To do: Return, without pictures, the lines from the start of the data through the one that contains "destroying the class".

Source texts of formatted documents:
════════════════════

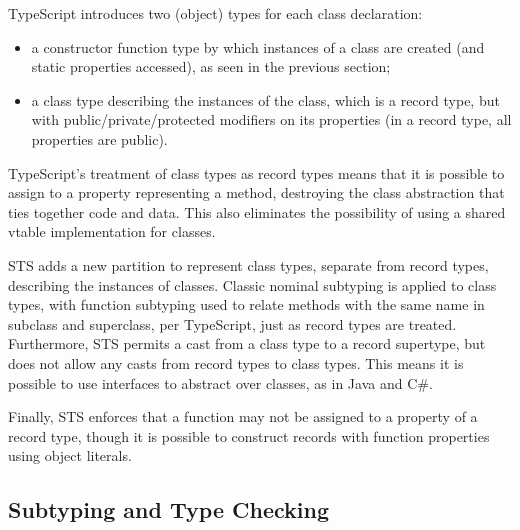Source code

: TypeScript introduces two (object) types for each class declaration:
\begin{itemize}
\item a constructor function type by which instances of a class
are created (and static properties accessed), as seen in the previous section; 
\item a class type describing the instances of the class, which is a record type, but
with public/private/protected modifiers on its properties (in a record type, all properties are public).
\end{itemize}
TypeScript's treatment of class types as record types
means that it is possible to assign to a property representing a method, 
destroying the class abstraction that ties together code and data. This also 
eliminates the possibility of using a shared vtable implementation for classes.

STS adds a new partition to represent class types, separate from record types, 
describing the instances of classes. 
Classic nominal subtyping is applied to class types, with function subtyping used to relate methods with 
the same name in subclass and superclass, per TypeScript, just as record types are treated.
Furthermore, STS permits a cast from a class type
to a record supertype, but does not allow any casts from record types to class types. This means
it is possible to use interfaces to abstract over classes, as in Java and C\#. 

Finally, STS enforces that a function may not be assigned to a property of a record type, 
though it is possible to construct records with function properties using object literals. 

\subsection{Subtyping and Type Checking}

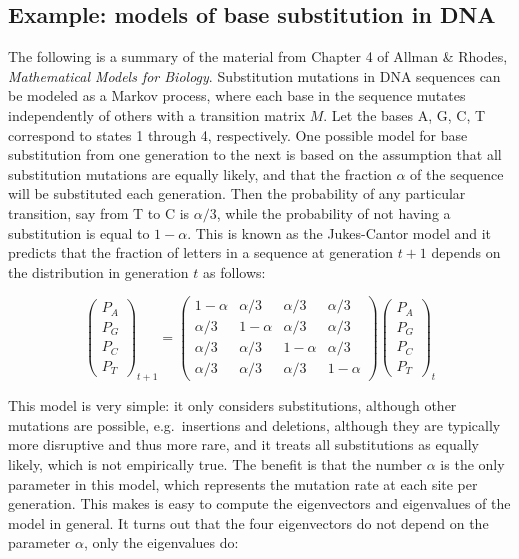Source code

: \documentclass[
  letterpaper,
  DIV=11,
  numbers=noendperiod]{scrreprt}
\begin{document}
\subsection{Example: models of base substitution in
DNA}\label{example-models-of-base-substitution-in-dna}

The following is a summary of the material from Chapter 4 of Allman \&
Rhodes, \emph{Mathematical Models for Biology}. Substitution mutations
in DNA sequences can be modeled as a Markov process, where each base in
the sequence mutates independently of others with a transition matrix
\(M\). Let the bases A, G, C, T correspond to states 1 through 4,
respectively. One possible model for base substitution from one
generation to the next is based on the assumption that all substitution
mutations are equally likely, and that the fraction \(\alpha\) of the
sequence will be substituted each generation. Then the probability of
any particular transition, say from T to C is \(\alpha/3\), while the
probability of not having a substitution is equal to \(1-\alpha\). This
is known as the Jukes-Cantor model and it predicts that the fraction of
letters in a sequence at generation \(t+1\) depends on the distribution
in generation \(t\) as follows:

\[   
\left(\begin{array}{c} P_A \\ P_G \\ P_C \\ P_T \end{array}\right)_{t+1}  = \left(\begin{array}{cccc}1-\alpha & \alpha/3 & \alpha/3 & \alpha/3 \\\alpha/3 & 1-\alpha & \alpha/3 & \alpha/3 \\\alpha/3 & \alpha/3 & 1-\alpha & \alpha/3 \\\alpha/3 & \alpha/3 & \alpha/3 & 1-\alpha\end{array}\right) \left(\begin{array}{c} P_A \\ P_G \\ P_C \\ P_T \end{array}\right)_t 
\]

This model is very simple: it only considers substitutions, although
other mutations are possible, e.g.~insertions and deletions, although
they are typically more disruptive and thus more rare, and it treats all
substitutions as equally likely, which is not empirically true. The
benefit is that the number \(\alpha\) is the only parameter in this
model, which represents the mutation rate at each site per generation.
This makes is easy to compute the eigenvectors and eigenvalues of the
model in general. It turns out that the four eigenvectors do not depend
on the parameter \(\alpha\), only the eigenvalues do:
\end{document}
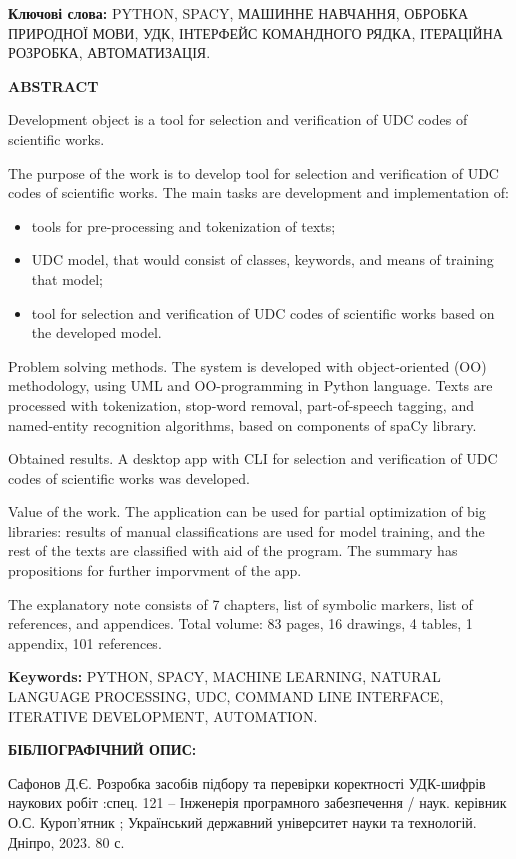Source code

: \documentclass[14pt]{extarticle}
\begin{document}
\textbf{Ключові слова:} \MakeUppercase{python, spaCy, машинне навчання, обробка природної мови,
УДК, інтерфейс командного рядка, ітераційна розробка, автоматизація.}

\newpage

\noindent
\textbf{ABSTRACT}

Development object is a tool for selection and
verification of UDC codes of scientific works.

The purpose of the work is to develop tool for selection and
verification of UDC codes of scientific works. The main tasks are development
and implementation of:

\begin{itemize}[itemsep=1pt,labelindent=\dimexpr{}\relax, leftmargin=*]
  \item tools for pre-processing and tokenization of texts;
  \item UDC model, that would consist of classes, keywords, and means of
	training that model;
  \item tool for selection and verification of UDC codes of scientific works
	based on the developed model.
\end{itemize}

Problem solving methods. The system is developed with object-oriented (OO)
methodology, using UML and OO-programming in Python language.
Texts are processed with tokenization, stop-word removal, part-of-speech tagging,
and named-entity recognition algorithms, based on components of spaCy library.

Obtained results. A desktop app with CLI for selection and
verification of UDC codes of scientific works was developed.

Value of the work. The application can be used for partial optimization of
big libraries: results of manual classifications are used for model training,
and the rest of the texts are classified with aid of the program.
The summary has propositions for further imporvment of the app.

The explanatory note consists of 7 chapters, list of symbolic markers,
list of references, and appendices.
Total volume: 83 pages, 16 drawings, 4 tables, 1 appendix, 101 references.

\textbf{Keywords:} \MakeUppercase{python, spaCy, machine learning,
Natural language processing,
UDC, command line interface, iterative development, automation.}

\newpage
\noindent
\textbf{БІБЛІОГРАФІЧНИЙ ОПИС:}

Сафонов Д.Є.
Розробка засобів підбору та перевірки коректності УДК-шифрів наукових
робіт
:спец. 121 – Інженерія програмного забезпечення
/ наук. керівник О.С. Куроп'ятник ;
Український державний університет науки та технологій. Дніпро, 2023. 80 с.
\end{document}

════════════════════

Written response:
Source code

: TypeScript introduces two (object) types for each class declaration:
\begin{itemize}
\item a constructor function type by which instances of a class
are created (and static properties accessed), as seen in the previous section; 
\item a class type describing the instances of the class, which is a record type, but
with public/private/protected modifiers on its properties (in a record type, all properties are public).
\end{itemize}
TypeScript's treatment of class types as record types
means that it is possible to assign to a property representing a method, 
destroying the class abstraction that ties together code and data. This also 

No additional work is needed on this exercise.